Author of the week: Per Petterson

Norwegian novelist Per Petterson tries to limit the dialogue in his novels. “What we do not say to each other outweighs what we actually say, and I think fiction should reflect that," he says.

The unadorned prose of Norwegian novelist Per Petterson divides readers, said Anna Mundow in The Boston Globe. Critics have labeled the language in his latest novel, To Siberia, both marvelously plain and “plain dull.” The same could have been said of his first novel published in America, Out Stealing Horses, which last year landed atop many American critics’ best-of-the-year lists. But Petterson is hardly laconic in person. He claims that he could barely stop talking for two years after his parents and a brother died in a ferry accident early in his career. But he considers fiction a different form of communication. “Writing is not confessional,” he says. “You should do therapy with your therapist.”

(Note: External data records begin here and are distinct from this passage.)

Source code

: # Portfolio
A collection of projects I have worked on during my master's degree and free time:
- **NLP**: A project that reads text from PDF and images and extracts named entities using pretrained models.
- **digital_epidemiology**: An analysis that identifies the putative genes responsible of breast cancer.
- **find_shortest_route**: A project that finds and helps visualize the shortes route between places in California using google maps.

Petterson very consciously tries to limit the dialogue in his novels, said Ben Naparstek in the Hong Kong South China Morning Post. “I think dialogue is overrated in fiction,” he says. “What we do not say to each other outweighs what we actually say, and I think fiction should reflect that.” As significant as silences are to Petterson, however, the most distinguishing feature of his work may be his stark descriptions of Scandinavia’s landscapes. “I try to state the landscape, as it is—not evaluate it, calling it ‘wonderful,’ for instance,” he says. “Someone asked me once why I use the ocean in To Siberia as a symbol. But I don’t use it as a symbol. It is simply there.”